--- Raw data ---

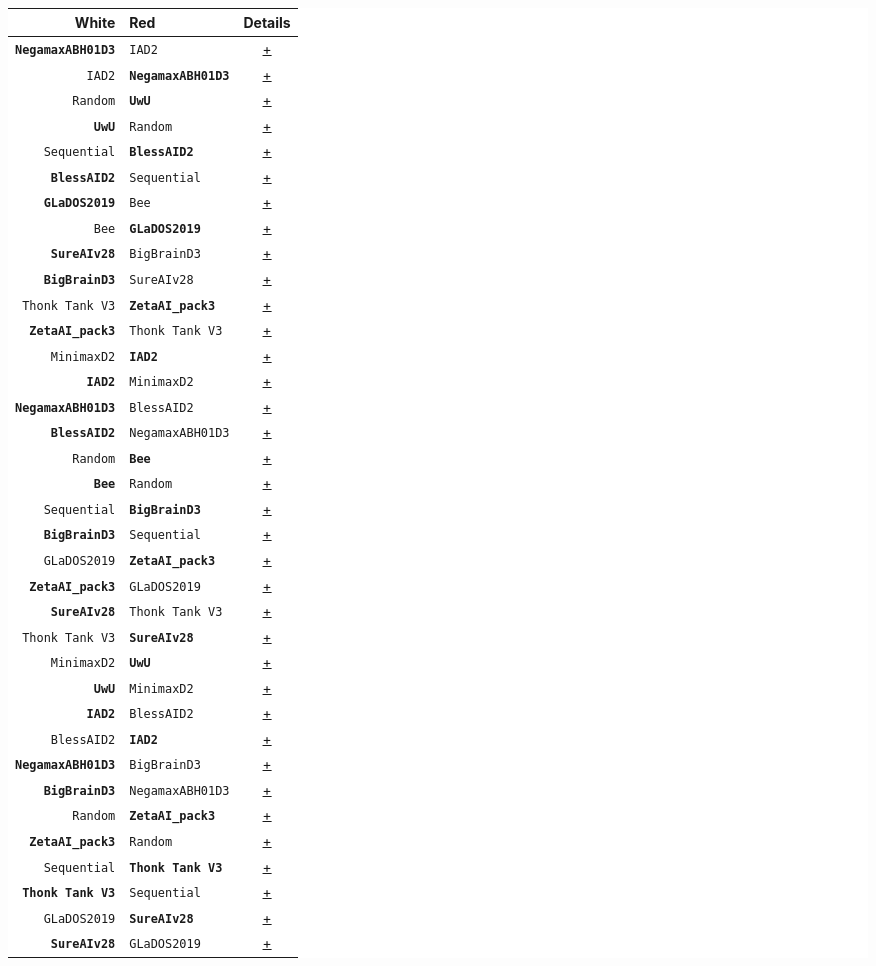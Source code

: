 | White |   Red   | Details |
| -----:|:------- | :-----: |
| **`NegamaxABH01D3`** | `IAD2` | [+](results/NegamaxABH01D3vsIAD2.txt) |
| `IAD2` | **`NegamaxABH01D3`** | [+](results/IAD2vsNegamaxABH01D3.txt) |
| `Random` | **`UwU`** | [+](results/RandomvsUwU.txt) |
| **`UwU`** | `Random` | [+](results/UwUvsRandom.txt) |
| `Sequential` | **`BlessAID2`** | [+](results/SequentialvsBlessAID2.txt) |
| **`BlessAID2`** | `Sequential` | [+](results/BlessAID2vsSequential.txt) |
| **`GLaDOS2019`** | `Bee` | [+](results/GLaDOS2019vsBee.txt) |
| `Bee` | **`GLaDOS2019`** | [+](results/BeevsGLaDOS2019.txt) |
| **`SureAIv28`** | `BigBrainD3` | [+](results/SureAIv28vsBigBrainD3.txt) |
| **`BigBrainD3`** | `SureAIv28` | [+](results/BigBrainD3vsSureAIv28.txt) |
| `Thonk Tank V3` | **`ZetaAI_pack3`** | [+](results/ThonkTankV3vsZetaAI_pack3.txt) |
| **`ZetaAI_pack3`** | `Thonk Tank V3` | [+](results/ZetaAI_pack3vsThonkTankV3.txt) |
| `MinimaxD2` | **`IAD2`** | [+](results/MinimaxD2vsIAD2.txt) |
| **`IAD2`** | `MinimaxD2` | [+](results/IAD2vsMinimaxD2.txt) |
| **`NegamaxABH01D3`** | `BlessAID2` | [+](results/NegamaxABH01D3vsBlessAID2.txt) |
| **`BlessAID2`** | `NegamaxABH01D3` | [+](results/BlessAID2vsNegamaxABH01D3.txt) |
| `Random` | **`Bee`** | [+](results/RandomvsBee.txt) |
| **`Bee`** | `Random` | [+](results/BeevsRandom.txt) |
| `Sequential` | **`BigBrainD3`** | [+](results/SequentialvsBigBrainD3.txt) |
| **`BigBrainD3`** | `Sequential` | [+](results/BigBrainD3vsSequential.txt) |
| `GLaDOS2019` | **`ZetaAI_pack3`** | [+](results/GLaDOS2019vsZetaAI_pack3.txt) |
| **`ZetaAI_pack3`** | `GLaDOS2019` | [+](results/ZetaAI_pack3vsGLaDOS2019.txt) |
| **`SureAIv28`** | `Thonk Tank V3` | [+](results/SureAIv28vsThonkTankV3.txt) |
| `Thonk Tank V3` | **`SureAIv28`** | [+](results/ThonkTankV3vsSureAIv28.txt) |
| `MinimaxD2` | **`UwU`** | [+](results/MinimaxD2vsUwU.txt) |
| **`UwU`** | `MinimaxD2` | [+](results/UwUvsMinimaxD2.txt) |
| **`IAD2`** | `BlessAID2` | [+](results/IAD2vsBlessAID2.txt) |
| `BlessAID2` | **`IAD2`** | [+](results/BlessAID2vsIAD2.txt) |
| **`NegamaxABH01D3`** | `BigBrainD3` | [+](results/NegamaxABH01D3vsBigBrainD3.txt) |
| **`BigBrainD3`** | `NegamaxABH01D3` | [+](results/BigBrainD3vsNegamaxABH01D3.txt) |
| `Random` | **`ZetaAI_pack3`** | [+](results/RandomvsZetaAI_pack3.txt) |
| **`ZetaAI_pack3`** | `Random` | [+](results/ZetaAI_pack3vsRandom.txt) |
| `Sequential` | **`Thonk Tank V3`** | [+](results/SequentialvsThonkTankV3.txt) |
| **`Thonk Tank V3`** | `Sequential` | [+](results/ThonkTankV3vsSequential.txt) |
| `GLaDOS2019` | **`SureAIv28`** | [+](results/GLaDOS2019vsSureAIv28.txt) |
| **`SureAIv28`** | `GLaDOS2019` | [+](results/SureAIv28vsGLaDOS2019.txt) |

---

What you need to do
In the material above, how many lines contain the string "Random"? Respond with that number by itself.

Exercise output
6